5.9 Example: Okura estuary macrofauna
Anderson, Ford, Feary et al. (2004) describe macrofauna samples from the Okura estuary {O}, on the northern fringes of urban Auckland, NZ, taken inter-tidally at 2 times in each of 3 seasons under 3 sedimentary regimes (High, Medium and Low sedimentation levels), each regime represented by 5 sites, with 6 cores taken per site at each time. Taking averages¶ of log(x+1) transformed abundances over the sets of 30 site $\times$ replicate samples gives a very robust estimate of the community structure at each of the 18 time $\times$ sedimentation levels. However, calculating Bray-Curtis similarities then leads to the collapsed nMDS plot of Fig. 5.13a, since all dissimilarities between the highest and lower sedimentation levels (H compared with L and M) are greater than 40 and those within either of these two groups are all less than 30. The two sub-plots can be extracted, as shown in insets to Fig. 5.13a (simply achieved in PRIMER by drawing a box round each collapsed point and taking the ‘MDS subset’ routine), but it is more instructive to retain these averages on the same ordination. Just a small amount of metric stress here (5%, though the solution is robust to a wide range of values for the mixing proportion) is enough to calibrate the relative dissimilarities between the two sedimentation regimes (H and L/M) to those within them, Fig. 5.13b. The Shepard plots (c and d) show the contrast between a solution which is degenerate and a valid nMDS ordination: the disjunction in dissimilarities which forced the original collapse is very clear in both plots. As emphasised by Anderson, Gorley & Clarke (2008) ) the advantage of the single ordination is seen in the way the seasonal ordering (1=winter/spring, 2=spring/summer, 3=late summer) is matched, across the (large) sedimentation divide.
Fig. 5.13. Okura macrofauna {O}. a&c) Collapsed nMDS and associated Shepard plot from Bray-Curtis similarities on averages over 30 samples of log transformed abundances of 73 taxa, for 2 times in each season (1-3: Winter-Spring, Spring-Summer and Late Summer) and 3 levels of sedimentation (High, Medium, Low).
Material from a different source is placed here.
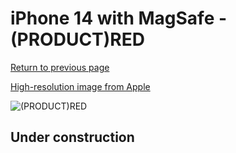 # iPhone 14 with MagSafe - (PRODUCT)RED

[Return to previous page](/iphone_14)

[High-resolution image from Apple](https://store.storeimages.cdn-apple.com/8756/as-images.apple.com/is/MPRW3?wid=4500&hei=4500&fmt=png)

<div style="width: 500px"><img src="/almost_uncompressed/MPRW3.webp" alt="(PRODUCT)RED"></div>

## Under construction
Stress$\rightarrow 0$ for collapsed nMDS; subset nMDS plots for H and L/M separately (insets in a) have stress = 0.04, 0.07.
b&d) nMDS for Fix Collapse option (stress defined as mix 0.95$\times$nMDS + 0.05$\times$mMDS), and the Shepard plot for that nMDS, with stress 0.04.
Combining data sets
Another context in which we might want to combine MDS solutions into a single ordination, which optimises their combined stress function, arises when there is no clear way of merging two data sets with exactly the same sample labels (same times, sites, treatments etc) but of very different type. For example, in rocky shores, counts might be made of motile species but area cover of sessile or colonial organisms, and it may be hard to reconcile those two types of measurement in a single array. The classic solution to mixed measurement scales is to normalise variables but this gives each species an equal contribution in defining resemblance, irrespective of their total counts or area cover, and this may be very undesirable (it can add a great deal of ‘noise’ from rare species); it is much better to keep the natural internal weightings for each species. Perhaps the best solution is to convert both matrices onto a common scale (such as biomass or ‘equivalent area cover’) and merge them into a single array, but an alternative worth considering is to run a combined nMDS (an option under PRIMER7) which fits separate Shepard plots for each matrix to common ordination co-ordinates, minimising the average of the two stress values. The result is an equal mix of the two sets of information on sample relationships.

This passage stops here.